The next section introduces the realizations of the generic use cases.
The four common realizations
At the heart of the Service Connectivity scenario are the concept, application,
and implementation of the ESB. The features of the ESB are mapped against the
requirements of a given problem, which in turn yields one or more ESB products
that may be required to implement the solution. The four common realizations are:
Secure connectivity to
external third parties and trading partners
The requirement to extend the enterprise business process outside the enterprise
boundaries, by integrating services provided by third-party vendors or
business partners, warrants a common
solution that can be used by any client.
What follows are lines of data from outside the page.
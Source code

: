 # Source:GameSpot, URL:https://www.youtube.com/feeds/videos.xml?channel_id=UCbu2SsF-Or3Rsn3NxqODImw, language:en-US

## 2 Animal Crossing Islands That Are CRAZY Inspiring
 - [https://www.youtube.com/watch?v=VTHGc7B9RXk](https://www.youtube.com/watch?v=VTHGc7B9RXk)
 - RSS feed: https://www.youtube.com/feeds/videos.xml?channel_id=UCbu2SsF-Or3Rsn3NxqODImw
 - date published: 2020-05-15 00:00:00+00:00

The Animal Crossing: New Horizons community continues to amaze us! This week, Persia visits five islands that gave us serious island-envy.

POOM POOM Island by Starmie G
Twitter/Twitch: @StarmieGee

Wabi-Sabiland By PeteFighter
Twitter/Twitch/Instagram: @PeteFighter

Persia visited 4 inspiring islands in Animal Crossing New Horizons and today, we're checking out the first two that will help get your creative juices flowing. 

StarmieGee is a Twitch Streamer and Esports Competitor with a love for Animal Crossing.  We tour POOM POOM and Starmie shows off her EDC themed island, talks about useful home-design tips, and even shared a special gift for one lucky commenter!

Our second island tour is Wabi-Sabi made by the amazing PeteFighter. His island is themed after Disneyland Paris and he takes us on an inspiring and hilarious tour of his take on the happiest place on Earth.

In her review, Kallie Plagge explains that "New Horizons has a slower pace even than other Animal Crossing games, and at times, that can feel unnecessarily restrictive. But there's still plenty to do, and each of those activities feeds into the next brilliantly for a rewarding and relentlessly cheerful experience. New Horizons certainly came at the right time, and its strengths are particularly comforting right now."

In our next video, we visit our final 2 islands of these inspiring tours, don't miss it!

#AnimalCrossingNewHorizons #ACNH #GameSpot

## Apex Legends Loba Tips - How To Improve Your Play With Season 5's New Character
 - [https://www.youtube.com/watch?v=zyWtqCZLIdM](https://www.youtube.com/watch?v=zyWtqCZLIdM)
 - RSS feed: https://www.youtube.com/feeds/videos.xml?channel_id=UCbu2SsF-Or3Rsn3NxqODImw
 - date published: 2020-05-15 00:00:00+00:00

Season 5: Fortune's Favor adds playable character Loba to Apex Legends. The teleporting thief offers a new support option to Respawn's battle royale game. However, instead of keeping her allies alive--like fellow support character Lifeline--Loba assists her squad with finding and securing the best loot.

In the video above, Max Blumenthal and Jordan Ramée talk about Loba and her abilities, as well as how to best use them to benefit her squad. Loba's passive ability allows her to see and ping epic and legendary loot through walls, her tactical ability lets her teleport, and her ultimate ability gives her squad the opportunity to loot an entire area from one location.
An ESB gateway is usually recommended, to
be used either standalone or in conjunction with an intra-enterprise ESB to
provide secure service interaction between internal and external domain
boundaries.
An ESB gateway can be used standalone when the sole requirement
is secure access to resources. An ESB gateway can play a dual
role by also providing some basic mediation and routing capabilities, based on the
middleware and integration requirements. In such situations, the recommended product to use is the IBM
Datapower XML Security Gateway XS40 (henceforth called the Datapower appliance).
The Datapower appliance is a hardware appliance designed to provide: XML
transformation, a secure access channel to invoke enterprise services, and
basic mediation flow capabilities. They are chiefly designed to be
message-aware network proxies for Web services traffic. The devices have extremely
high performance in processing XML messages. They are also a
message control point in an application's security architecture.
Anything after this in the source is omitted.